The Audi Activesphere Concept Is An EV Crossover With A Pickup Tailgate And A Secret Mission

The Audi Activesphere can't decide what it wants to be: curvaceous sedan, luxe off-roader, or practical pickup truck. Then again, perhaps the German automaker's newest electric concept doesn't need to settle for just one identity. That would certainly be in keeping with the very real PPE architecture that underpins the very far-fetched design study.

It's the fourth in Audi's "sphere" series of concept cars, which began with the Skysphere variable-length roadster in 2021. The Grandsphere sedan and Urbansphere people-carrier followed in early 2022, each promising a different perspective on what the future of luxury transportation might consist of. Although not explicitly earmarked for production in their current form, Audi has been upfront about its goal of bringing concept details to future EVs drivers will indeed be able to buy.

Arguably the Audi Activesphere has the most potential there, given it includes elements of three of the most popular vehicle styles at the moment. Simultaneously a four-door coupe and a crossover, it features a clever convertible tailgate that turns it into a sleek pickup truck alternative.

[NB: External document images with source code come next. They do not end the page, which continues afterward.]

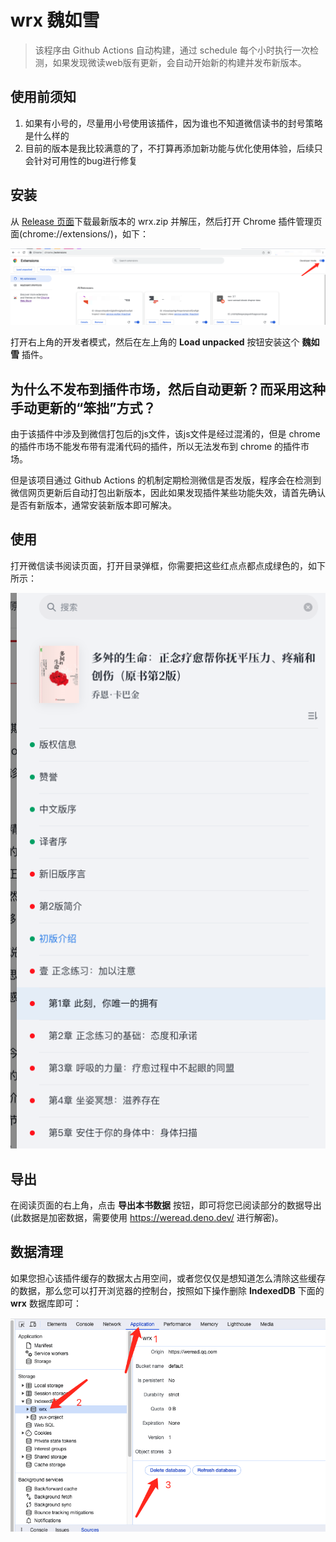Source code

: # wrx 魏如雪

> 该程序由 Github Actions 自动构建，通过 schedule 每个小时执行一次检测，如果发现微读web版有更新，会自动开始新的构建并发布新版本。


## 使用前须知

1. 如果有小号的，尽量用小号使用该插件，因为谁也不知道微信读书的封号策略是什么样的
2. 目前的版本是我比较满意的了，不打算再添加新功能与优化使用体验，后续只会针对可用性的bug进行修复


## 安装
从 [Release 页面](https://github.com/ckcock/wrx/releases)下载最新版本的 wrx.zip 并解压，然后打开 Chrome 插件管理页面(chrome://extensions/)，如下：

![image](assets/1.png)

打开右上角的开发者模式，然后在左上角的 **Load unpacked** 按钮安装这个 **魏如雪** 插件。

## 为什么不发布到插件市场，然后自动更新？而采用这种手动更新的“笨拙”方式？
由于该插件中涉及到微信打包后的js文件，该js文件是经过混淆的，但是 chrome 的插件市场不能发布带有混淆代码的插件，所以无法发布到 chrome 的插件市场。

但是该项目通过 Github Actions 的机制定期检测微信是否发版，程序会在检测到微信网页更新后自动打包出新版本，因此如果发现插件某些功能失效，请首先确认是否有新版本，通常安装新版本即可解决。

## 使用

打开微信读书阅读页面，打开目录弹框，你需要把这些红点点都点成绿色的，如下所示：

![image](assets/2.png)


## 导出

在阅读页面的右上角，点击 **导出本书数据** 按钮，即可将您已阅读部分的数据导出(此数据是加密数据，需要使用 https://weread.deno.dev/ 进行解密)。


## 数据清理

如果您担心该插件缓存的数据太占用空间，或者您仅仅是想知道怎么清除这些缓存的数据，那么您可以打开浏览器的控制台，按照如下操作删除 **IndexedDB** 下面的 **wrx** 数据库即可：

![image](assets/3.png)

The next evolution of Audi allroad

On the outside, it's roughly the size of the current Audi A6 — itself set to spawn an all-electric version imminently — and indeed the pictures don't quite do the dimensions justice. The wheels, for example, are a beefy 22-inches, with active flaps that open and close to manage ventilation and aerodynamics, and are shod in beefy 285/55 tires for both on- and off-road use. Air suspension allows the Activesphere to increase its 8.2 inches of standard ground clearance by another 1.6 inches, while there's a trail-friendly approach angle of 18.9 degrees and departure angle of 28.1 degrees.

Underpinning it all is the new PPE — or Premium Platform Electric — architecture which Audi has co-developed with Porsche. Audi will use that for production vehicles from the end of 2023, with both sedan- and SUV-style EVs on the roadmap. For the Activesphere, it packs a 100 kWh battery that's good, Audi estimates, for 372 miles of driving, along with dual electric motors that contribute 325 kW and 720 Nm of torque to the all-wheel drive.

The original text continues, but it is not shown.